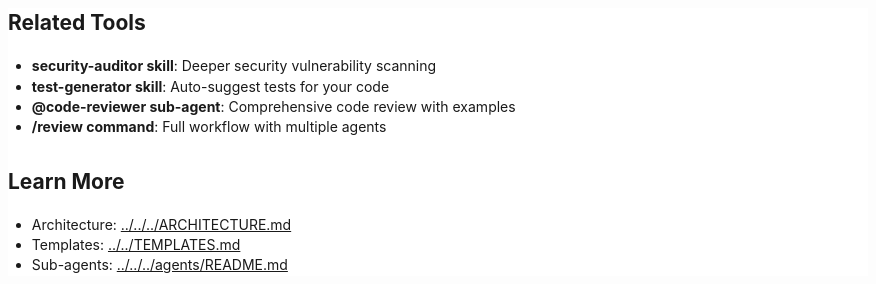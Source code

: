 ## Related Tools

- **security-auditor skill**: Deeper security vulnerability scanning
- **test-generator skill**: Auto-suggest tests for your code
- **@code-reviewer sub-agent**: Comprehensive code review with examples
- **/review command**: Full workflow with multiple agents

## Learn More

- Architecture: [../../../ARCHITECTURE.md](../../../ARCHITECTURE.md)
- Templates: [../../TEMPLATES.md](../../TEMPLATES.md)
- Sub-agents: [../../../agents/README.md](../../../agents/README.md)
● ● ● ● ●
**DIRECTIONS FOR THIS TASK**
In the copy you write, the data above must appear exactly, with no pictures.

**THE COMPLETED TASK**
Source code

: ## Related Tools

- **security-auditor skill**: Deeper security vulnerability scanning
- **test-generator skill**: Auto-suggest tests for your code
- **@code-reviewer sub-agent**: Comprehensive code review with examples
- **/review command**: Full workflow with multiple agents

## Learn More

- Architecture: [../../../ARCHITECTURE.md](../../../ARCHITECTURE.md)
- Templates: [../../TEMPLATES.md](../../TEMPLATES.md)
- Sub-agents: [../../../agents/README.md](../../../agents/README.md)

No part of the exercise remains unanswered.